SpaceX launched its Starlink satellites in 2019, with Musk viewing the service as a potential cash cow that could fund his long-term ambitions to explore Mars and beyond. While Starlink started out as a home internet service beamed to satellite dishes, said a former SpaceX executive, the company from the outset envisioned expanding to other satellite functions.
“They’ve always viewed this as a platform that can support lots of different services,” the former executive said, speaking on the condition of anonymity to discuss a former employer.
Starlink has more than 8,000 satellites in orbit, according to astronomer Jonathan McDowell, making it far and away the largest satellite system orbiting Earth. It has steadily added users, reaching an estimated 8.5 million subscribers compared with 4.7 million last year, according to the investment bank Morgan Stanley.
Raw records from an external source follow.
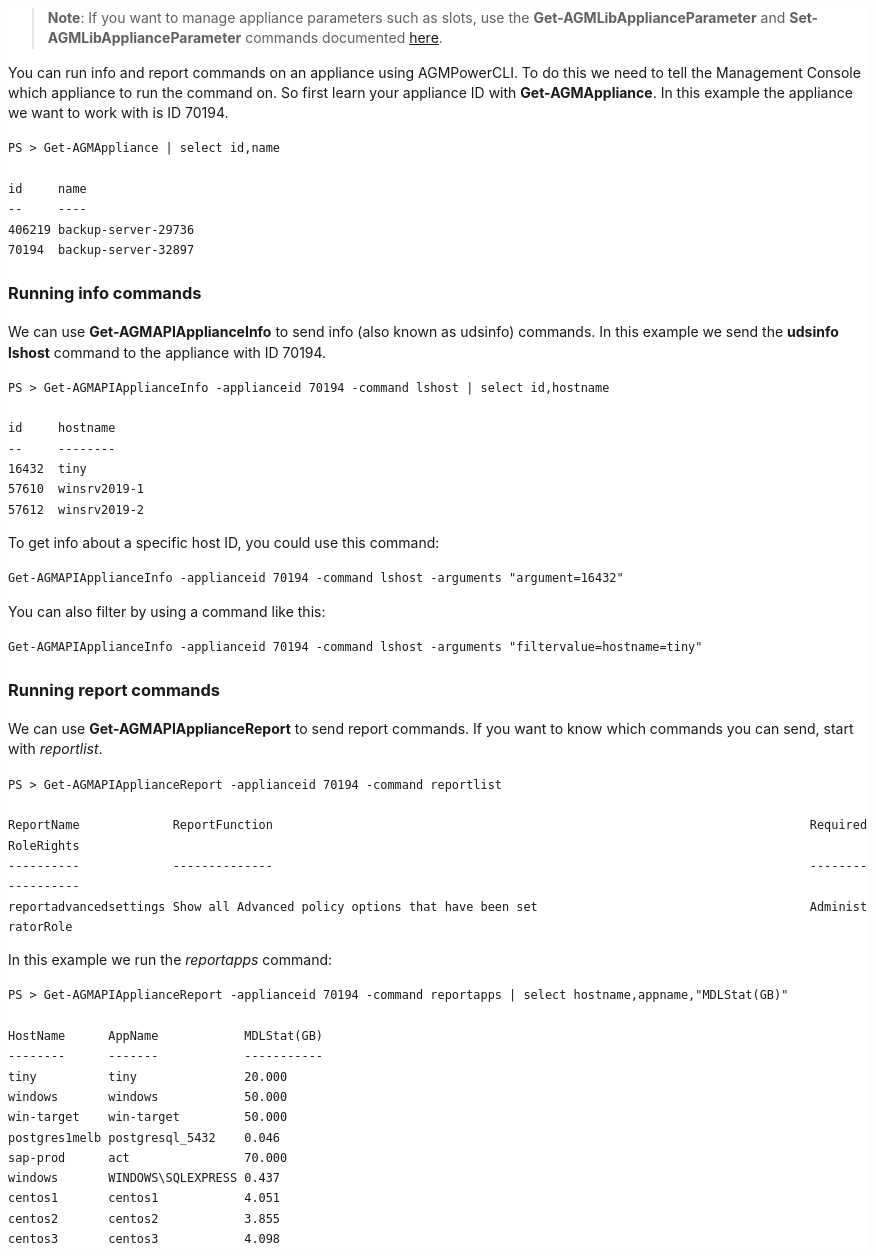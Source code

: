 > **Note**:   If you want to manage appliance parameters such as slots, use the **Get-AGMLibApplianceParameter** and **Set-AGMLibApplianceParameter** commands documented [here](https://github.com/Actifio/AGMPowerLib#user-story-appliance-parameter-management-and-slot-limits).

You can run info and report commands on an appliance using AGMPowerCLI.  To do this we need to tell the Management Console which appliance to run the command on. So first learn your appliance ID with **Get-AGMAppliance**.  In this example the appliance we want to work with is ID 70194.
```
PS > Get-AGMAppliance | select id,name

id     name
--     ----
406219 backup-server-29736
70194  backup-server-32897
```
### Running info commands
We can use **Get-AGMAPIApplianceInfo** to send info (also known as udsinfo) commands.   In this example we send the **udsinfo lshost** command to the appliance with ID 70194.
```
PS > Get-AGMAPIApplianceInfo -applianceid 70194 -command lshost | select id,hostname

id     hostname
--     --------
16432  tiny
57610  winsrv2019-1
57612  winsrv2019-2
```
To get info about a specific host ID, you could use this command:
```
Get-AGMAPIApplianceInfo -applianceid 70194 -command lshost -arguments "argument=16432"
```
You can also filter by using a command like this:
```
Get-AGMAPIApplianceInfo -applianceid 70194 -command lshost -arguments "filtervalue=hostname=tiny"
```

### Running report commands

We can use **Get-AGMAPIApplianceReport** to send report commands.  If you want to know which commands you can send, start with *reportlist*.
```
PS > Get-AGMAPIApplianceReport -applianceid 70194 -command reportlist

ReportName             ReportFunction                                                                           RequiredRoleRights
----------             --------------                                                                           ------------------
reportadvancedsettings Show all Advanced policy options that have been set                                      AdministratorRole
```
In this example we run the *reportapps* command:
```
PS > Get-AGMAPIApplianceReport -applianceid 70194 -command reportapps | select hostname,appname,"MDLStat(GB)"

HostName      AppName            MDLStat(GB)
--------      -------            -----------
tiny          tiny               20.000
windows       windows            50.000
win-target    win-target         50.000
postgres1melb postgresql_5432    0.046
sap-prod      act                70.000
windows       WINDOWS\SQLEXPRESS 0.437
centos1       centos1            4.051
centos2       centos2            3.855
centos3       centos3            4.098
```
Starlink has grown into a critical source of cash for SpaceX, which has long depended heavily on contracts from NASA and the Pentagon. Morgan Stanley estimates that SpaceX is on track to generate about $15.9 billion in revenue this year, about 70 percent of which is expected to come from Starlink. (Exact revenue figures are unavailable as SpaceX is a private company.)
In July, Bloomberg reported that the company was valued as high as $400 billion. In a mark of the company’s sway with investors, half of EchoStar’s $17 billion price tag was paid in SpaceX equity.
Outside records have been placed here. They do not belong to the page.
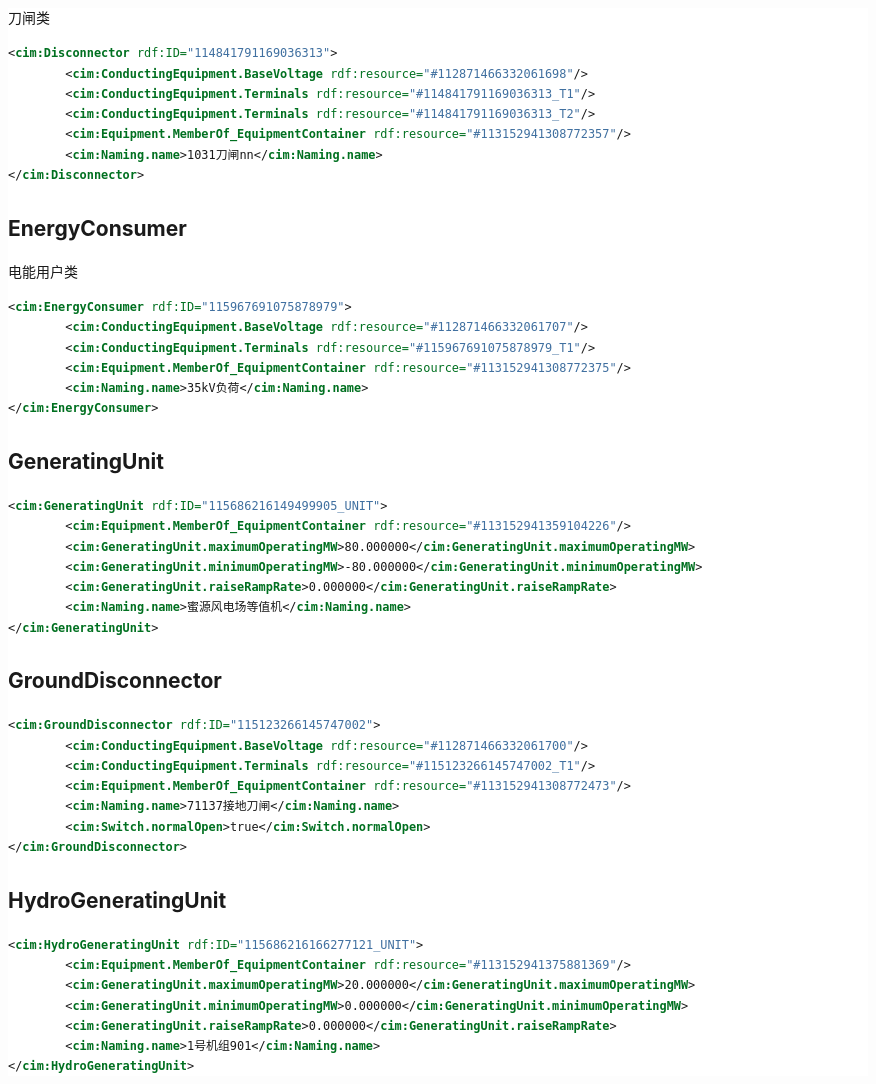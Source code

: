 刀闸类

```xml
<cim:Disconnector rdf:ID="114841791169036313">
        <cim:ConductingEquipment.BaseVoltage rdf:resource="#112871466332061698"/>
        <cim:ConductingEquipment.Terminals rdf:resource="#114841791169036313_T1"/>
        <cim:ConductingEquipment.Terminals rdf:resource="#114841791169036313_T2"/>
        <cim:Equipment.MemberOf_EquipmentContainer rdf:resource="#113152941308772357"/>
        <cim:Naming.name>1031刀闸nn</cim:Naming.name>
</cim:Disconnector>
```

## EnergyConsumer

电能用户类

```xml
<cim:EnergyConsumer rdf:ID="115967691075878979">
        <cim:ConductingEquipment.BaseVoltage rdf:resource="#112871466332061707"/>
        <cim:ConductingEquipment.Terminals rdf:resource="#115967691075878979_T1"/>
        <cim:Equipment.MemberOf_EquipmentContainer rdf:resource="#113152941308772375"/>
        <cim:Naming.name>35kV负荷</cim:Naming.name>
</cim:EnergyConsumer>
```

## GeneratingUnit
```xml
<cim:GeneratingUnit rdf:ID="115686216149499905_UNIT">
        <cim:Equipment.MemberOf_EquipmentContainer rdf:resource="#113152941359104226"/>
        <cim:GeneratingUnit.maximumOperatingMW>80.000000</cim:GeneratingUnit.maximumOperatingMW>
        <cim:GeneratingUnit.minimumOperatingMW>-80.000000</cim:GeneratingUnit.minimumOperatingMW>
        <cim:GeneratingUnit.raiseRampRate>0.000000</cim:GeneratingUnit.raiseRampRate>
        <cim:Naming.name>蜜源风电场等值机</cim:Naming.name>
</cim:GeneratingUnit>
```

## GroundDisconnector
```xml
<cim:GroundDisconnector rdf:ID="115123266145747002">
        <cim:ConductingEquipment.BaseVoltage rdf:resource="#112871466332061700"/>
        <cim:ConductingEquipment.Terminals rdf:resource="#115123266145747002_T1"/>
        <cim:Equipment.MemberOf_EquipmentContainer rdf:resource="#113152941308772473"/>
        <cim:Naming.name>71137接地刀闸</cim:Naming.name>
        <cim:Switch.normalOpen>true</cim:Switch.normalOpen>
</cim:GroundDisconnector>
```

## HydroGeneratingUnit
```xml
<cim:HydroGeneratingUnit rdf:ID="115686216166277121_UNIT">
        <cim:Equipment.MemberOf_EquipmentContainer rdf:resource="#113152941375881369"/>
        <cim:GeneratingUnit.maximumOperatingMW>20.000000</cim:GeneratingUnit.maximumOperatingMW>
        <cim:GeneratingUnit.minimumOperatingMW>0.000000</cim:GeneratingUnit.minimumOperatingMW>
        <cim:GeneratingUnit.raiseRampRate>0.000000</cim:GeneratingUnit.raiseRampRate>
        <cim:Naming.name>1号机组901</cim:Naming.name>
</cim:HydroGeneratingUnit>
```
SpaceX’s purchase from EchoStar puts a cap on a years-long tussle between Musk and EchoStar’s billionaire founder, Charlie Ergen, over the scarce resource of spectrum. Musk had accused Ergen as early as 2022 of trying to “steal” the bandwidth that Musk wanted for Starlink.
After SpaceX’s urging, the FCC opened a probe in May over whether EchoStar’s spectrum should be handed over to other companies in light of its failure to become a robust fourth player in 5G alongside Verizon, AT&T and T-Mobile. “EchoStar does not use the spectrum to serve American consumers,” SpaceX vice president of satellite policy, David Goldman, wrote to the FCC, arguing that other companies stood ready to “swiftly deploy ubiquitous mobile connectivity to millions of American consumers.”
EchoStar subsidiary Dish protested to the FCC in June that the commission should not destroy its 5G network “by taking away its lifeblood - the licensed spectrum EchoStar spent billions acquiring, building, and utilizing.” Taking away the spectrum granted to EchoStar would chill investment nationwide, it said.
EchoStar said this week that the FCC’s investigation into the matter has been resolved by its spectrum sale to SpaceX.